Their name emerged as a result of what each one left behind her. Amid the rubble of Eibingen Abbey, on top of and between the strewn and chewed-up concrete blocks of the pylons for the funicular to the Genting Highlands above Kuala Lumpur, beside the esplanade along the Brahmaputra River where it flowed past Guwahati’s newly beautified shore—there would be, after her going, small flecks of darkness, iridescent wings and dismembered thoracic sections, spiderwebs of legs too infinitesimal to be seen, in a powdery dust that seemed as though it had been strewn by a careless hand in a collection of rustling, empty carapace parts over the ground, and here and there could be found, too, whole specimens lying on their backs with their legs curled to their stomachs, multi-sectioned eyes blind and upward-looking: the remnants and scattered bodies of bees.

The mothers, people called them, before they knelt to gather specimen after specimen the mothers had left behind, specks in their hands, which they put into boxes to keep in their desks or kitchens, or to send to experts who might know why bees would behave in such a way, taking the shape of women and wandering the land.

And that is how many of these specimens made their way to me.

• • •

At the time, I was becoming aware of my first pregnancy. There had been the loss of appetite—one long, dizzy shiver as I tagged my catches in the cold, metallic air of the high Wuksachi Range, where Muir once wandered. Just before Roland called with the news of the first of the specimens’ arrivals, the greatness of the valley had stretched below me in stone cliffs and space plummeting down to the trickle glint of a river half covered by a carpet of trees—I had gasped and leaned against my silver-haired assistant, Jean, under a hollow mountain hemlock, above the tree line. I smelled the powder detergent on Jean’s soft shirt, the warmth of his body underneath. The hemlock made a gnarled and dark and cave-like canopy in a clearing of whitebark pines.

I had located, in this clearing, a healthy colony during my year of field work, the bees unaffected by the changes that, I understood later, would usher the mothers into being. Some of the precedents had been sent to my Los Angeles lab already: odd-acting bees, harbingers of the giant walkers. Some of them I had seen for myself, in the Sierras. Some of the bees there had grown listless, and others more aggressive, as though uncomfortable in their roles. I had seen a drone perform a segment of the mating dance, a performance reserved exclusively for queens, moving in an ancient pattern over the heads of the Achillea millefolium and attracting the notice of the other drones in the neighborhood. I had seen a queen wander far from her hive, as though she had forgotten her proper home.

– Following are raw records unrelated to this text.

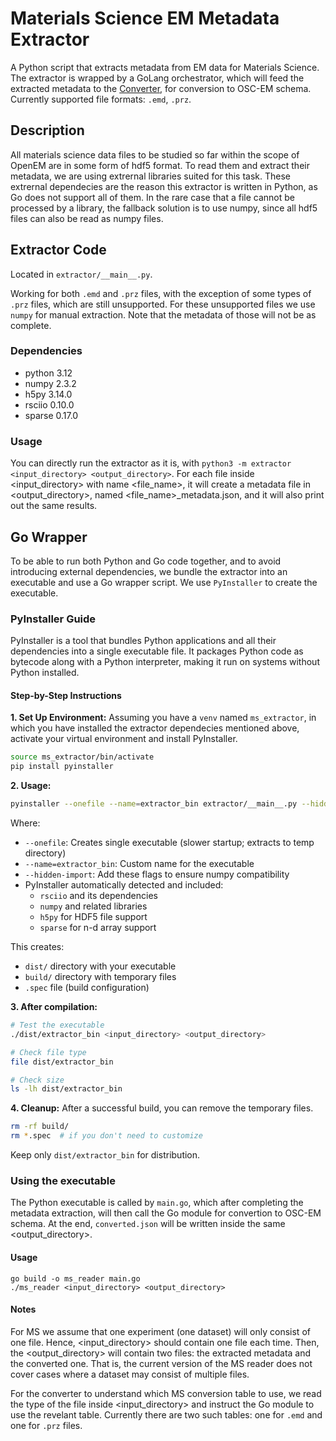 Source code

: # Materials Science EM Metadata Extractor

A Python script that extracts metadata from EM data for Materials Science.
The extractor is wrapped by a GoLang orchestrator, which will feed the extracted metadata to the [Converter](https://github.com/osc-em/Converter), for conversion to OSC-EM schema.
Currently supported file formats: `.emd`, `.prz`.

## Description

All materials science data files to be studied so far within the scope of OpenEM are in some form of hdf5 format.
To read them and extract their metadata, we are using extrernal libraries suited for this task.
These extrernal dependecies are the reason this extractor is written in Python, as Go does not support all of them.
In the rare case that a file cannot be processed by a library, the fallback solution is to use numpy, since all hdf5 files can also be read as numpy files.


## Extractor Code

Located in `extractor/__main__.py`.

Working for both `.emd` and `.prz` files, with the exception of some types of `.prz` files, which are still unsupported.
For these unsupported files we use `numpy` for manual extraction.
Note that the metadata of those will not be as complete.

### Dependencies
- python 3.12
- numpy 2.3.2
- h5py 3.14.0
- rsciio 0.10.0
- sparse 0.17.0

### Usage
You can directly run the extractor as it is, with `python3 -m extractor <input_directory> <output_directory>`.
For each file inside <input_directory> with name <file_name>, it will create a metadata file in <output_directory>, named <file_name>_metadata.json, and it will also print out the same results.


## Go Wrapper

To be able to run both Python and Go code together, and to avoid introducing external dependencies, we bundle the extractor into an executable and use a Go wrapper script.
We use `PyInstaller` to create the executable.

### PyInstaller Guide

PyInstaller is a tool that bundles Python applications and all their dependencies into a single executable file.
It packages Python code as bytecode along with a Python interpreter, making it run on systems without Python installed.

#### Step-by-Step Instructions

**1. Set Up Environment:**
Assuming you have a `venv` named `ms_extractor`, in which you have installed the extractor dependecies mentioned above, activate your virtual environment and install PyInstaller.

```bash
source ms_extractor/bin/activate
pip install pyinstaller
```

**2. Usage:**
```bash
pyinstaller --onefile --name=extractor_bin extractor/__main__.py --hidden-import=numpy.core._multiarray_umath --hidden-import=numpy.core._multiarray --collect-all=numpy
```

Where:
- `--onefile`: Creates single executable (slower startup; extracts to temp directory)
- `--name=extractor_bin`: Custom name for the executable
- `--hidden-import`: Add these flags to ensure numpy compatibility
- PyInstaller automatically detected and included:
  - `rsciio` and its dependencies
  - `numpy` and related libraries
  - `h5py` for HDF5 file support
  - `sparse` for n-d array support

This creates:
- `dist/` directory with your executable
- `build/` directory with temporary files
- `.spec` file (build configuration)

**3. After compilation:**
```bash
# Test the executable
./dist/extractor_bin <input_directory> <output_directory>

# Check file type
file dist/extractor_bin

# Check size
ls -lh dist/extractor_bin
```

**4. Cleanup:**
After a successful build, you can remove the temporary files.

```bash
rm -rf build/
rm *.spec  # if you don't need to customize
```

Keep only `dist/extractor_bin` for distribution.

### Using the executable

The Python executable is called by `main.go`, which after completing the metadata extraction, will then call the Go module for convertion to OSC-EM schema.
At the end, `converted.json` will be written inside the same <output_directory>.

#### Usage
```
go build -o ms_reader main.go
./ms_reader <input_directory> <output_directory>
```

#### Notes
For MS we assume that one experiment (one dataset) will only consist of one file.
Hence, <input_directory> should contain one file each time.
Then, the <output_directory> will contain two files: the extracted metadata and the converted one.
That is, the current version of the MS reader does not cover cases where a dataset may consist of multiple files.

For the converter to understand which MS conversion table to use, we read the type of the file inside <input_directory> and instruct the Go module to use the revelant table.
Currently there are two such tables: one for `.emd` and one for `.prz` files.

Others had been sent to my attention with scribbled notes attached, on which scientists and bee enthusiasts had recorded the details of the odd behaviors. Drone with queen mandibular pheromone, a colleague in Beijing wrote, (E)-9-Oxodec-2-enoic with carboxylic acids and aromatic HOB present in high quantities. From a bee habitat activist in western New York: I saw these three bees fly purposefully into the eye of my grandson Bobby, I believe they’re trying to tell us what we’re too dumb to see. From a well-known, reclusive apiarist on New Zealand’s Stewart Island, My bees (I enclose samples) have stopped consuming manuka, can you advise me how to get them to eat and pollinate?

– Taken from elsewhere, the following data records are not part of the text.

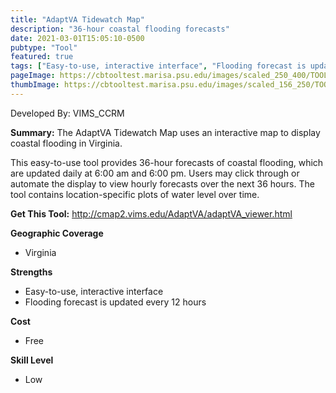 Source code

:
 ```yaml
---
title: "AdaptVA Tidewatch Map"
description: "36-hour coastal flooding forecasts"
date: 2021-03-01T15:05:10-0500
pubtype: "Tool"
featured: true
tags: ["Easy-to-use, interactive interface", "Flooding forecast is updated every 12 hours"]
pageImage: https://cbtooltest.marisa.psu.edu/images/scaled_250_400/TOOLID_1.2_ScreenCapture-1.png
thumbImage: https://cbtooltest.marisa.psu.edu/images/scaled_156_250/TOOLID_1.2_ScreenCapture-1.png
---
```

Developed By: VIMS_CCRM

**Summary:** The AdaptVA Tidewatch Map uses an interactive map to display coastal flooding in Virginia. 

This easy-to-use tool provides 36-hour forecasts of coastal flooding, which are updated daily at 6:00 am and 6:00 pm. Users may click through or automate the display to view hourly forecasts over the next 36 hours. The tool contains location-specific plots of water level over time.

__**Get This Tool:**__ http://cmap2.vims.edu/AdaptVA/adaptVA_viewer.html

__**Geographic Coverage**__
- Virginia

__**Strengths**__
-  Easy-to-use, interactive interface
-   Flooding forecast is updated every 12 hours

__**Cost**__
- Free

__**Skill Level**__
- Low
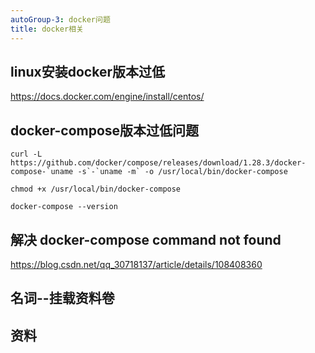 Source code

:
 ```yaml
---
autoGroup-3: docker问题
title: docker相关
---
```

## linux安装docker版本过低
https://docs.docker.com/engine/install/centos/

## docker-compose版本过低问题
```
curl -L https://github.com/docker/compose/releases/download/1.28.3/docker-compose-`uname -s`-`uname -m` -o /usr/local/bin/docker-compose

chmod +x /usr/local/bin/docker-compose

docker-compose --version
```

## 解决 docker-compose command not found
https://blog.csdn.net/qq_30718137/article/details/108408360

## 名词--挂载资料卷

## 资料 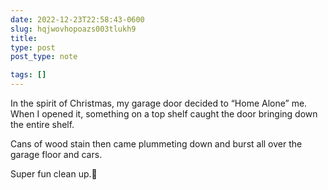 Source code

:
 ```yaml
---
date: 2022-12-23T22:58:43-0600
slug: hqjwovhopoazs003tlukh9
title: 
type: post
post_type: note

tags: []
---
```

In the spirit of Christmas, my garage door decided to “Home Alone” me. When I opened it, something on a top shelf caught the door bringing down the entire shelf.


Cans of wood stain then came plummeting down and burst all over the garage floor and cars.


Super fun clean up.🎄



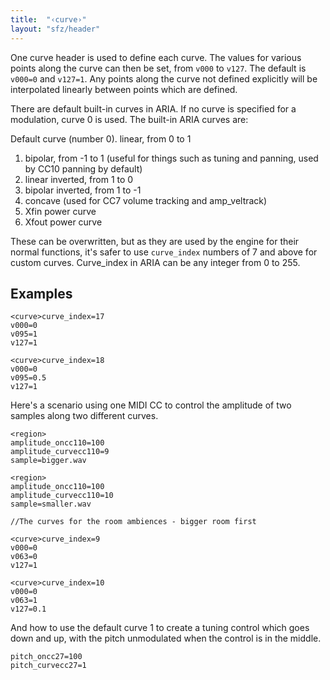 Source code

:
 ```yaml
---
title:  "‹curve›"
layout: "sfz/header"
---
```

One curve header is used to define each curve.
The values for various points along the curve can then be set, from `v000` to `v127`.
The default is `v000=0` and `v127=1`. Any points along the curve not defined explicitly
will be interpolated linearly between points which are defined.

There are default built-in curves in ARIA. If no curve is specified for a
modulation, curve 0 is used. The built-in ARIA curves are:

Default curve (number 0). linear, from 0 to 1
1. bipolar, from -1 to 1 (useful for things such as tuning and panning,
   used by CC10 panning by default)
2. linear inverted, from 1 to 0
3. bipolar inverted, from 1 to -1
4. concave (used for CC7 volume tracking and amp_veltrack)
5. Xfin power curve
6. Xfout power curve

These can be overwritten, but as they are used by the engine for their normal
functions, it's safer to use `curve_index` numbers of 7 and above for custom curves.
Curve_index in ARIA can be any integer from 0 to 255.

## Examples

```
<curve>curve_index=17
v000=0
v095=1
v127=1

<curve>curve_index=18
v000=0
v095=0.5
v127=1
```

Here's a scenario using one MIDI CC to control the amplitude of two samples
along two different curves.

```
<region>
amplitude_oncc110=100
amplitude_curvecc110=9
sample=bigger.wav

<region>
amplitude_oncc110=100
amplitude_curvecc110=10
sample=smaller.wav

//The curves for the room ambiences - bigger room first

<curve>curve_index=9
v000=0
v063=0
v127=1

<curve>curve_index=10
v000=0
v063=1
v127=0.1
```

And how to use the default curve 1 to create a tuning control which
goes down and up, with the pitch unmodulated when the control is in
the middle.

```
pitch_oncc27=100
pitch_curvecc27=1
```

But I had been focused on proving my discovery at the time, tagging all the Sierra bees I could to track their foraging patterns, transporting the healthiest ones and their foods back to the lab, to prove the discovery that had so recently earned me international fame—the Bee Woman, they called me, so often the words rose up as if from a thousand stinging mouths into the soundscape of my dreams.

Roland called as Jean and I were tagging a drone, the two of us crouched close together under a bitter cherry in a small patch of sun. Jean held the stunned drone with the gentlest pinch of his tweezers as I worked to accomplish the tagging with the help of the portable magnifying glass, which we’d arranged on a flat rock where it wobbled back and forth on its unreliable legs, making it harder to see the drone’s fragile, threadlike upper femur in order to affix the tag. The phone buzzed in my pocket as I began to wrap the microwire in place below the coxa, buzzed some more and went to messages.

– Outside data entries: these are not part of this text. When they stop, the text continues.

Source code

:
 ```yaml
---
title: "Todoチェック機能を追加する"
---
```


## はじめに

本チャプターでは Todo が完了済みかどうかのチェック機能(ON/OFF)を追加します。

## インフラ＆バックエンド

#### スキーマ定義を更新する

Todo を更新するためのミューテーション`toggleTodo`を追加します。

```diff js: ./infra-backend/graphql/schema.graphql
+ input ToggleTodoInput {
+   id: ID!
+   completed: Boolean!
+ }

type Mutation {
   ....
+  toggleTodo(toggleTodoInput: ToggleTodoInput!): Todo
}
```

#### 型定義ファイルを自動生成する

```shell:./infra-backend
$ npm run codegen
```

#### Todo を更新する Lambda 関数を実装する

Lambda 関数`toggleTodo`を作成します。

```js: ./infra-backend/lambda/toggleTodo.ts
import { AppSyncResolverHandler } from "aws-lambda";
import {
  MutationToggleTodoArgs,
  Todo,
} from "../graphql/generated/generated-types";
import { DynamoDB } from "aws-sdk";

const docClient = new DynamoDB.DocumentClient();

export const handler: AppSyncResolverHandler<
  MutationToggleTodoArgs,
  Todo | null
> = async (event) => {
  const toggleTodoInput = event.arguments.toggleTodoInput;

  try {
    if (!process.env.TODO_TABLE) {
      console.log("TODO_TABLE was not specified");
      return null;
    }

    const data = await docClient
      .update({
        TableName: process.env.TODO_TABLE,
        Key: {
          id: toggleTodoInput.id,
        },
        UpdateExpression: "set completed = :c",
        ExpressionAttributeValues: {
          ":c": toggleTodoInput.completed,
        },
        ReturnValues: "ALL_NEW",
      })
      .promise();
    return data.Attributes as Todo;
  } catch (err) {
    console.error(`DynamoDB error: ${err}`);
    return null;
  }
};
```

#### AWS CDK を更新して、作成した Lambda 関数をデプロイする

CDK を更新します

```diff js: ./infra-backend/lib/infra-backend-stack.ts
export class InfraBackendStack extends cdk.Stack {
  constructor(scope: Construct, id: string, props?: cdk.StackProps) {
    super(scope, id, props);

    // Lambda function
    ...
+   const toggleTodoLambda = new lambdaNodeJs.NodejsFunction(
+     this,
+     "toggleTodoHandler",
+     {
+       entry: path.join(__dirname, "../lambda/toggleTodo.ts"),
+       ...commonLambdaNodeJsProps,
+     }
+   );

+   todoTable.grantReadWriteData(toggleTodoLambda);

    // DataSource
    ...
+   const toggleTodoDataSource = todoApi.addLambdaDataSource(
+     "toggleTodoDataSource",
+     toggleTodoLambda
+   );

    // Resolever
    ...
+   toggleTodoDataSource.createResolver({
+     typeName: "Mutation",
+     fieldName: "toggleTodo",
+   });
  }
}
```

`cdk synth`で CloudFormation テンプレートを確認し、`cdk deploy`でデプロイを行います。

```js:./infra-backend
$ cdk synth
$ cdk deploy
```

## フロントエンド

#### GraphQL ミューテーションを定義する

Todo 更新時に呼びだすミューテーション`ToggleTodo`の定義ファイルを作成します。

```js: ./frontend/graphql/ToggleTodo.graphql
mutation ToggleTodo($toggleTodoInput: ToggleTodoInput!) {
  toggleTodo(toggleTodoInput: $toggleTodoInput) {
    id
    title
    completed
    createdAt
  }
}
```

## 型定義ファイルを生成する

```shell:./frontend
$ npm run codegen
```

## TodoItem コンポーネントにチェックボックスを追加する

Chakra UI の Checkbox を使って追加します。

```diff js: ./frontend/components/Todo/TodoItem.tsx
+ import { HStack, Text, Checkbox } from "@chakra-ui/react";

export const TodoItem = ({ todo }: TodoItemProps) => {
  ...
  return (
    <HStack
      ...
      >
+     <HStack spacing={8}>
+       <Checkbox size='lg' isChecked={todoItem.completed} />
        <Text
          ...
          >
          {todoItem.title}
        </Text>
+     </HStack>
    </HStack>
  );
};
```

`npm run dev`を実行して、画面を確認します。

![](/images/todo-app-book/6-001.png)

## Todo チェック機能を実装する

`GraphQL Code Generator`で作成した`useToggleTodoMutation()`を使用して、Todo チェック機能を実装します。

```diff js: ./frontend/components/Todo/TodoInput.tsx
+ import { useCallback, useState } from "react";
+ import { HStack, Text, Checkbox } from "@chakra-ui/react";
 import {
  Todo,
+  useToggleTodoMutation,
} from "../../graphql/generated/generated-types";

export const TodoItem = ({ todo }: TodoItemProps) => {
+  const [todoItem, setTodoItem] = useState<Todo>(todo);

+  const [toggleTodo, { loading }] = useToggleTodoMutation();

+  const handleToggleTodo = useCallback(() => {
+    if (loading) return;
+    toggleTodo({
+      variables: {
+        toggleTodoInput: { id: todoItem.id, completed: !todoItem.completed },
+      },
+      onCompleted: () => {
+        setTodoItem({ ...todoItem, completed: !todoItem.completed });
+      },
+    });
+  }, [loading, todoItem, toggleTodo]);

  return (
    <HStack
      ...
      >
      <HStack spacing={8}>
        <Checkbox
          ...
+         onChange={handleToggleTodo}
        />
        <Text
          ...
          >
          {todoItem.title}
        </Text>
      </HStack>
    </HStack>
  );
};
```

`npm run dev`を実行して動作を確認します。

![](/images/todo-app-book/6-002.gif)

I had seen a queen wander far from her hive, as though she had forgotten her proper home.

“Come back,” Roland said, his voice crackling in the recording. “There is something you will want to see.” On the long drive back to Los Angeles, Jean sat in the passenger seat. A former environmental minister for the French government, he’d joined our project three years ago in Rouen. We had been close from the time we crouched in the cow field and I discovered what would garner such acclaim, and bring us all—Roland, Jean, the entire lab—from France to California.

I opened my window as I drove, the leather of the seats too hot. “I’ve been sick,” I said, as the rutted fields passed by, the wind a roar in my left ear.

We passed lone gas stations, white plastic tunnels of strawberry farms in rows. Jean draped the warmth of his hand near my leg, in the well between our seats, as he sat looking out the window at the dust going by. He began to tell me the story of a wolf cub he’d found as a child, the discovery of which had turned his eyes from religion to science, according to the account he gave.

“It was in the back woods, near the stone where my village used to leave the children. Exposure, expositio, it was called.” His hair was silver white, his skin a plum tan, his face blocky and kind, heading toward death as it was. “It would follow me and lick me,” he said, and laughed. “Imagine that, abandoning your pup to human mercy.”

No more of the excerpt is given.